Please use the above command EVEN IF YOU ARE WORKING locally in Bamberg/Erlangen. Do NOT do a clone with the file://-syntax of git to allow you to work on several machines (since the git push command will not work properly). Just forget that file://... is an allowed git URL.

Committing your changes

After doing the clone, edit the scripts and check them. In case you edit the isisscripts: Do not forget to make the isisscripts, i.e. compile your changes into the overall isisscripts.sl by typing

 make

in the isisscripts/ directory. You should usually do your changes in smallish steps, i.e., applying a few changes, checking them, and then committing them to the repository as follows:

 git commit filename

OR

 git commit -a 

(the last if you've made changes to many files). This command will ask you to enter information for the change log.

CONTRARY to CVS, a commit does not yet make your changes available to others.
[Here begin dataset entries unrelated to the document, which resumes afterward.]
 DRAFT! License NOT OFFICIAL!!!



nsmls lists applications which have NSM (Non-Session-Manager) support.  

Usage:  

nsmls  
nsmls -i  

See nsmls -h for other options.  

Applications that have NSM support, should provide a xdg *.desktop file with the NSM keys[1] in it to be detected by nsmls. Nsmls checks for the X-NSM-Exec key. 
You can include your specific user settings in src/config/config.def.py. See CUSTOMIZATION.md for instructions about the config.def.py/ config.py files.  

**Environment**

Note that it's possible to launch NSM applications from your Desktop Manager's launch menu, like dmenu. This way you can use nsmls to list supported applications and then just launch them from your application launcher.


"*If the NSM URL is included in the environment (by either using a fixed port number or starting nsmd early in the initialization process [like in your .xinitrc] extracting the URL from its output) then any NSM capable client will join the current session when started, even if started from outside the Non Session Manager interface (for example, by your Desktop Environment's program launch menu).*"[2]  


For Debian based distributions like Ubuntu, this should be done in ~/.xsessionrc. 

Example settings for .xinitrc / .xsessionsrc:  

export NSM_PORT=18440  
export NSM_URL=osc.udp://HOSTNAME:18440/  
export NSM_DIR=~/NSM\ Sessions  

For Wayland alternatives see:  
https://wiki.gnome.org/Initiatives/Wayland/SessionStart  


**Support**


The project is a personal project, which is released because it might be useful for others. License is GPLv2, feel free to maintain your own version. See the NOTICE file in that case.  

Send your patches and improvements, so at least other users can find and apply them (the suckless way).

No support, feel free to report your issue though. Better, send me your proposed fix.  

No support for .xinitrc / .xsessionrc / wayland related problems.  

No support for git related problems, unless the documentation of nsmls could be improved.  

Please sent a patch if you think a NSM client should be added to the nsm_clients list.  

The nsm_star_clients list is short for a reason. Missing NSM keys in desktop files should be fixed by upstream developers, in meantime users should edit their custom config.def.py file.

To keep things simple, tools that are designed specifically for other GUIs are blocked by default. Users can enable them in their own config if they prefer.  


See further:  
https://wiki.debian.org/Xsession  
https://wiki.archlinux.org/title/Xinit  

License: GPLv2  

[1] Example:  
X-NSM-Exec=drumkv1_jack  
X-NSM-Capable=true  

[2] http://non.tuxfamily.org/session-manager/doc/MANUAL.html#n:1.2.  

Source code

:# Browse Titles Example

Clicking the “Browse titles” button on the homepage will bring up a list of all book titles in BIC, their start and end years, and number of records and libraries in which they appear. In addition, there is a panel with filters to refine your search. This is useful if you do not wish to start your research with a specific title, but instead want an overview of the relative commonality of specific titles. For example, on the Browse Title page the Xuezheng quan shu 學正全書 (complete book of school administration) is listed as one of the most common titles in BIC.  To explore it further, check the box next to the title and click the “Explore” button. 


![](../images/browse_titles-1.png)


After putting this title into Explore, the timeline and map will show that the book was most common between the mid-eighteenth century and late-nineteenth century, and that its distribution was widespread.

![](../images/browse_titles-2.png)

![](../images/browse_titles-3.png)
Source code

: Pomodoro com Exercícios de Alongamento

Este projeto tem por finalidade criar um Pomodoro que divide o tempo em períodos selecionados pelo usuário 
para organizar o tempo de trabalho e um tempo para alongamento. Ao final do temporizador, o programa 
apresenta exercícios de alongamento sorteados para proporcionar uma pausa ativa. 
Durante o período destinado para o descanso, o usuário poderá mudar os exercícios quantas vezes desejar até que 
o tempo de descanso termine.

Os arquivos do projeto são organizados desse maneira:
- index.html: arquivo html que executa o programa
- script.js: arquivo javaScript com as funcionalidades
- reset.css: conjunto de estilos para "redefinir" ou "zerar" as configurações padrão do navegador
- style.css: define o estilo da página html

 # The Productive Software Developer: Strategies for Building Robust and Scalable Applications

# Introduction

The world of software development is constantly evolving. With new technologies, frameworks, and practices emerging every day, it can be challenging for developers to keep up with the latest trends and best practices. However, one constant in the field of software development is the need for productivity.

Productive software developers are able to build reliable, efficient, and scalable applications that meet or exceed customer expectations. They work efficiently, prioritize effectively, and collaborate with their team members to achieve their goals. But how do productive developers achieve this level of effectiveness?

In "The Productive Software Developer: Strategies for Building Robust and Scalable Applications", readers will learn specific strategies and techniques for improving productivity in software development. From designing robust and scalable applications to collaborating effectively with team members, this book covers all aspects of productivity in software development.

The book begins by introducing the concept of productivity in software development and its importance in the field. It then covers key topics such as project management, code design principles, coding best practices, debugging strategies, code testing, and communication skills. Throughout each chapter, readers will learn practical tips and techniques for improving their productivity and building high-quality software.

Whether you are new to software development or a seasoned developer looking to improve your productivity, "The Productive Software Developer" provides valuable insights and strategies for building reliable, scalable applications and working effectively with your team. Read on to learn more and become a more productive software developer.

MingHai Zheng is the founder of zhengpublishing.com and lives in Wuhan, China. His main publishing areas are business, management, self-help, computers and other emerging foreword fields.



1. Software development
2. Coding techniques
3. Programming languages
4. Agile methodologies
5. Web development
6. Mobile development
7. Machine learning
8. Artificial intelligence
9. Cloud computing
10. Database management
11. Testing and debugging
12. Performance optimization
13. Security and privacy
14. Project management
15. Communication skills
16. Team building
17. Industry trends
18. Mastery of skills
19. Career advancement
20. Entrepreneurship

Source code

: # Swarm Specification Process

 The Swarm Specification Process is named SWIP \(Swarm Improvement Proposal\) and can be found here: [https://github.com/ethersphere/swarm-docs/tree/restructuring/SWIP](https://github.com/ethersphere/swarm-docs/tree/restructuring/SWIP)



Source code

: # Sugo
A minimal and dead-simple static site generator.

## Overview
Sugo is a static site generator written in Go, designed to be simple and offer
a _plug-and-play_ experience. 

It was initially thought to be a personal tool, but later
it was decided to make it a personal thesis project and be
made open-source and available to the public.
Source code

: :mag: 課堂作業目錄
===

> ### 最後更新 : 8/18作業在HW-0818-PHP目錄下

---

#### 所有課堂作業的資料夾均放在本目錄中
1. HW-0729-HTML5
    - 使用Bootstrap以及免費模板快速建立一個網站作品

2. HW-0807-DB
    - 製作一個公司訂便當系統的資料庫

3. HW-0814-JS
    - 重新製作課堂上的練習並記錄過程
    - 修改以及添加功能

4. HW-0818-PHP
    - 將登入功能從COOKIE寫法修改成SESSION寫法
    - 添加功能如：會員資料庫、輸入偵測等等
This is advantageous, because it allows you to do commits locally while you're developing a code, and then go back to an older version once you realize that you've made a mistake. However, let's assume that you've programmed something that is working and you want to make it available to everybody. In this case, commit everything as described above and then do a

 git push

(do NOT forget this last command).

After you have committed and pushed your changes, WE STRONGLY RECOMMEND THAT YOU REMOVE YOUR CLONED REPOSITORY (rm -r repo). The reason is that experience shows that people often start working on their "private" versions of the scripts and then either forget to commit their changes (=nobody else gets access to them) OR they forget to do regular updates of their local clones and then run into problems that have already been fixed in the official repository. Access to the current version of the scripts is better obtained using the approach outlined below (and implemented on the Remeis machines, for example).

Other useful commands

  • assuming you've already cloned the repository and you want to update it to the newest version, use
    git pull
  • to obtain a change log of the repository
    git log
  • to obtain a change log for one file
    git log filename
    (which will work pretty much for all files, but for some reason does not work for the intscripts; note that even for the intscripts the full change log is still available and you can still check out older versions of the script should you desire to do so)
  • to tag one of the commits with a tagname, e.g., to mark the submitted version of your paper as submitted, get the commit id from git log and do
    git tag 'tagname' id
    where tagname only needs quotes if it contains, e.g., spaces
  • to push the tag
    git push --tags
  • optimize the local git repository
    git gc --aggressive
    this will optimize the tree of stored local changes, removing intermediate data that are not needed anymore. This makes your local repository dramatically faster and can save significant space. You should run this every now and then (on very active directories probably once a week).
  • find out where the repository originally came from before it was cloned:
    git remote -v
    or for a little more information
    git remote show origin
  • showing the differences between the old and new file:
    diff -u new_file old_file

Create your own repository

The following entry is from an email by Matthias Kühnel to Jieun (with additional comments added afterwards) and was intended to explain how to create a repository in order to edit a paper together using GIT.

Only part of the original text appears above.